The paper uses the standard loss functions associated with each experimental task and does not introduce new ones. The primary experimental strategy involves calculating Hessian-vector products along training trajectories to estimate $\lambda_{\max}$, $\lambda_{\mathrm{grad}}$, and their preconditioned versions. Regarding suppression strategies, the authors validate two intuitive interventions: increasing Adam's $\epsilon$ to raise the denominator's lower bound (reducing effective curvature) and decreasing $\beta_2$ to allow the second moment to respond faster to current gradients (mitigating decoupling).

Key Experimental Results¶

Main Results¶

The paper focuses on figures and trajectory analysis rather than standard "dataset-metric-SOTA" tables.
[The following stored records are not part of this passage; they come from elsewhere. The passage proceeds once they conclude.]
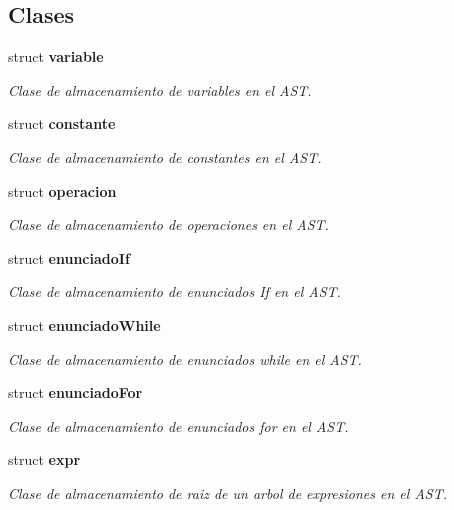 \subsection*{Clases}
\begin{CompactItemize}
\item 
struct {\bf variable}
\begin{CompactList}\small\item\em Clase de almacenamiento de variables en el AST. \item\end{CompactList}\item 
struct {\bf constante}
\begin{CompactList}\small\item\em Clase de almacenamiento de constantes en el AST. \item\end{CompactList}\item 
struct {\bf operacion}
\begin{CompactList}\small\item\em Clase de almacenamiento de operaciones en el AST. \item\end{CompactList}\item 
struct {\bf enunciado\-If}
\begin{CompactList}\small\item\em Clase de almacenamiento de enunciados If en el AST. \item\end{CompactList}\item 
struct {\bf enunciado\-While}
\begin{CompactList}\small\item\em Clase de almacenamiento de enunciados while en el AST. \item\end{CompactList}\item 
struct {\bf enunciado\-For}
\begin{CompactList}\small\item\em Clase de almacenamiento de enunciados for en el AST. \item\end{CompactList}\item 
struct {\bf expr}
\begin{CompactList}\small\item\em Clase de almacenamiento de raiz de un arbol de expresiones en el AST. \item\end{CompactList}\item 

\end{CompactItemize}
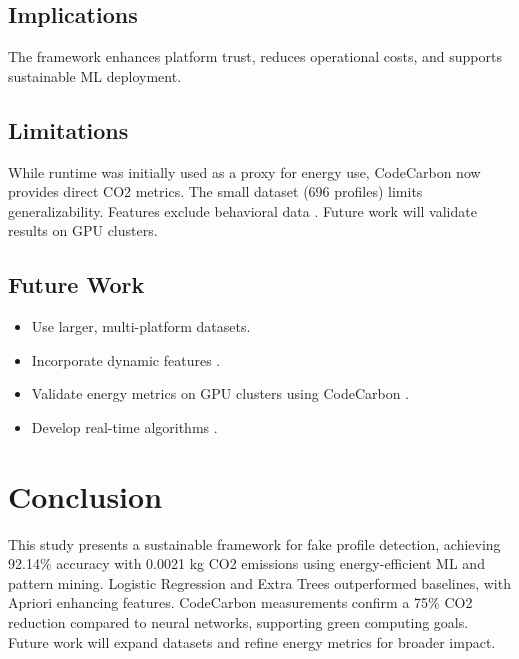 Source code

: \documentclass[conference]{IEEEtran}
\begin{document}
\subsection{Implications}
The framework enhances platform trust, reduces operational costs, and supports sustainable ML deployment.

\subsection{Limitations}
While runtime was initially used as a proxy for energy use, CodeCarbon now provides direct CO2 metrics. The small dataset (696 profiles) limits generalizability. Features exclude behavioral data \cite{b12}. Future work will validate results on GPU clusters.

\subsection{Future Work}
\begin{itemize}
    \item Use larger, multi-platform datasets.
    \item Incorporate dynamic features \cite{b12}.
    \item Validate energy metrics on GPU clusters using CodeCarbon \cite{b13}.
    \item Develop real-time algorithms \cite{b14}.
\end{itemize}

\section{Conclusion}
\label{sec:conclude}
This study presents a sustainable framework for fake profile detection, achieving 92.14\% accuracy with 0.0021 kg CO2 emissions using energy-efficient ML and pattern mining. Logistic Regression and Extra Trees outperformed baselines, with Apriori enhancing features. CodeCarbon measurements confirm a 75\% CO2 reduction compared to neural networks, supporting green computing goals. Future work will expand datasets and refine energy metrics for broader impact.
\end{document}
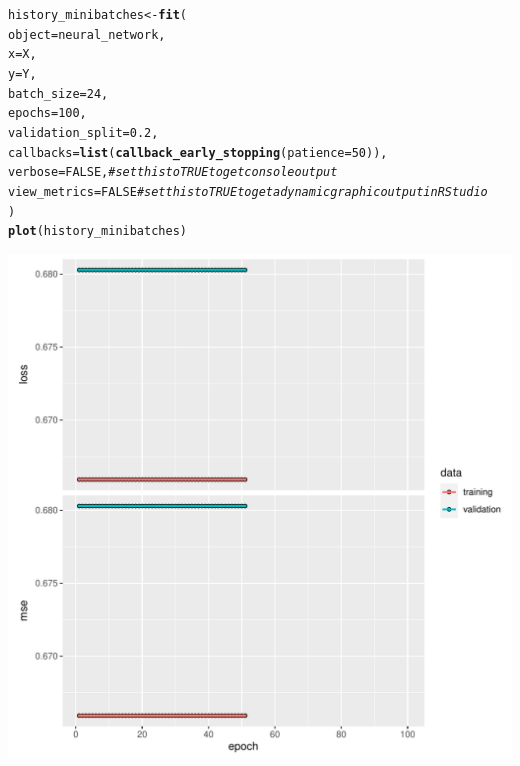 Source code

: \documentclass[a4paper]{article}
\makeatletter
\def\maxwidth{ %
  \ifdim\Gin@nat@width>\linewidth
    \linewidth
  \else
    \Gin@nat@width
  \fi
}
\newcommand{\hlnum}[1]{\textcolor[rgb]{0.686,0.059,0.569}{#1}}%
\newcommand{\hlcom}[1]{\textcolor[rgb]{0.678,0.584,0.686}{\textit{#1}}}%
\newcommand{\hlstd}[1]{\textcolor[rgb]{0.345,0.345,0.345}{#1}}%
\newcommand{\hlkwb}[1]{\textcolor[rgb]{0.69,0.353,0.396}{#1}}%
\newcommand{\hlkwc}[1]{\textcolor[rgb]{0.333,0.667,0.333}{#1}}%
\newcommand{\hlkwd}[1]{\textcolor[rgb]{0.737,0.353,0.396}{\textbf{#1}}}%
\newenvironment{kframe}{%
 \def\at@end@of@kframe{}%
 \ifinner\ifhmode%
  \def\at@end@of@kframe{\end{minipage}}%
  \begin{minipage}{\columnwidth}%
 \fi\fi%
 \def\FrameCommand##1{\hskip\@totalleftmargin \hskip-\fboxsep
 \colorbox{shadecolor}{##1}\hskip-\fboxsep
     \hskip-\linewidth \hskip-\@totalleftmargin \hskip\columnwidth}%
 \MakeFramed {\advance\hsize-\width
   \@totalleftmargin\z@ \linewidth\hsize
   \@setminipage}}%
 {\par\unskip\endMakeFramed%
 \at@end@of@kframe}
\newenvironment{knitrout}{}{} %
\makeatother
\begin{document}
{\begin{enumerate}
\begin{itemize}
\begin{knitrout}
\begin{kframe}
\begin{alltt}
\hlstd{history_minibatches} \hlkwb{<-} \hlkwd{fit}\hlstd{(}
  \hlkwc{object}           \hlstd{= neural_network,}
  \hlkwc{x}                \hlstd{= X,}
  \hlkwc{y}                \hlstd{= Y,}
  \hlkwc{batch_size}       \hlstd{=} \hlnum{24}\hlstd{,}
  \hlkwc{epochs}           \hlstd{=} \hlnum{100}\hlstd{,}
  \hlkwc{validation_split} \hlstd{=} \hlnum{0.2}\hlstd{,}
  \hlkwc{callbacks} \hlstd{=} \hlkwd{list}\hlstd{(}\hlkwd{callback_early_stopping}\hlstd{(}\hlkwc{patience} \hlstd{=} \hlnum{50}\hlstd{)),}
  \hlkwc{verbose} \hlstd{=} \hlnum{FALSE}\hlstd{,} \hlcom{# set this to TRUE to get console output}
  \hlkwc{view_metrics} \hlstd{=} \hlnum{FALSE} \hlcom{# set this to TRUE to get a dynamic graphic output in RStudio}
\hlstd{)}
\hlkwd{plot}\hlstd{(history_minibatches)}
\end{alltt}
\end{kframe}
\includegraphics[width=\maxwidth]{figure/unnamed-chunk-10-1} 
\end{knitrout}
\end{itemize}
\end{enumerate}
}
\end{document}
Key results across scenarios are summarized below:

Scenario	Metric Observed	Key Result (Ours)	Comparison/Baseline	Conclusion
1D Quadratic	Loss & Effective LR	Adam spikes at small LR; triggered when $\eta/\sqrt{\hat v_t}$ hits threshold	GD converges smoothly in the same range	Spikes can be triggered by internal state
2-layer FNN ($\sin x + \sin 4x$)	$\lambda_{\max}$ vs $\lambda_{\mathrm{grad}}$	77 spikes for Adam; spikes only occur when $\lambda_{\mathrm{grad}}(\hat H_t) > 2/\eta$	$\lambda_{\max}(\hat H_t)$ has 1010 boundary crossings (high false alarms)	Gradient direction curvature is more precise
50D Function Approx FNN	Spike timing	$\lambda_{\max}(\hat H_t)$ crosses at epoch 179, but loss spikes at epoch 184	Original $\lambda_{\max}(H_t)$ stabilizes quickly	Curvature alignment with gradient matters
88-layer Transformer	Sustained predictor	7 loss spikes correspond directly to sustained $\lambda_{\mathrm{grad}}(\hat H_t)$ crossings	Single-step metrics are noisy due to mini-batches	Need sustained criteria in stochastic training
187M LLaMA Transformer	Spike freq vs $\beta_2$	Multiple spikes at default $\beta_2=0.999$; spikes reduce at lower $\beta_2$	Curvature crossings still observable in large models	Mechanism scales to real language models

Ablation Study¶

The "ablations" here refer to the analysis of predictive indicators and hyperparameter interventions.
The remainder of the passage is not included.